Re: [OT] On `ad hominem' - OS X users



[A complimentary Cc of this posting was sent to
Sherm Pendley
<spamtrap@xxxxxxxxxxx>], who wrote in article <m1wsh38q14.fsf@xxxxxxxxxxx>:
Okay, here's the deal.

A lot of thanks...

But GP/Pari uses assembler by default, and chooses which assembler to
use at config time. Even if one specifies the architecture directly,
one can still only build for a single architecture at a time. But, as
I said, Mac OS X's Perl wants to build them all at once... The result
on my Intel Mac is x86 mnemonics being passed to the PPC assembler,
which naturally doesn't know what to do with them. I haven't tested
it, but presumably the reverse would be true when building on a PPC
Mac.

So the first question is: would

make realclean
perl Makefile.PL machine=none
etc

avoid this problem? Aha, I see that you tested it, and it works...
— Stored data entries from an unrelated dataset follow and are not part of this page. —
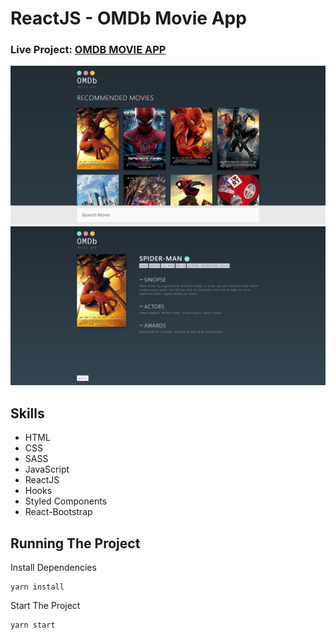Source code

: # ReactJS - OMDb Movie App
### Live Project: [OMDB MOVIE APP](https://omdb-movie-app.netlify.com/)
![alt test](screenshots/home.png)
![alt test](screenshots/movie.png)

## Skills

* HTML
* CSS
* SASS
* JavaScript
* ReactJS
* Hooks
* Styled Components
* React-Bootstrap

## Running The Project

Install Dependencies

```
yarn install
```

Start The Project

```
yarn start
```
In theory, one could build the library twice; once natively, and once
cross-compiled. Then, a tool called "lipo" is used to "glue" the two
"skinny" libraries into one "fat" library. I didn't bother doing that,
for two reasons. First, the "perl Makefile.PL machine=none" recipe for
producing a C-only library works, and passes its tests on my machine.
Second, since I'm not a math geek, the C-only library that's produced
that way is good enough for me.

This question is orthogonal to geekiness: the C-only build is
functionally identical, only slower... So it is related more to how
much money you spent on your CPU...

For what it's worth, libffi works around these issues by building all
of its assembler files regardless of what architecture it's being
built on or for, and uses #ifdef macros to conditionally compile only
the correct code. Thus, the decision is made at compile time rather
than config time, and it's made correctly for each of the multiple
compile passes that are made to produce a "fat" binary.

I will try to think about this...

BTW: how easy is it to remove multi-arch support from the compiler flags?

Thanks again,
Ilya
.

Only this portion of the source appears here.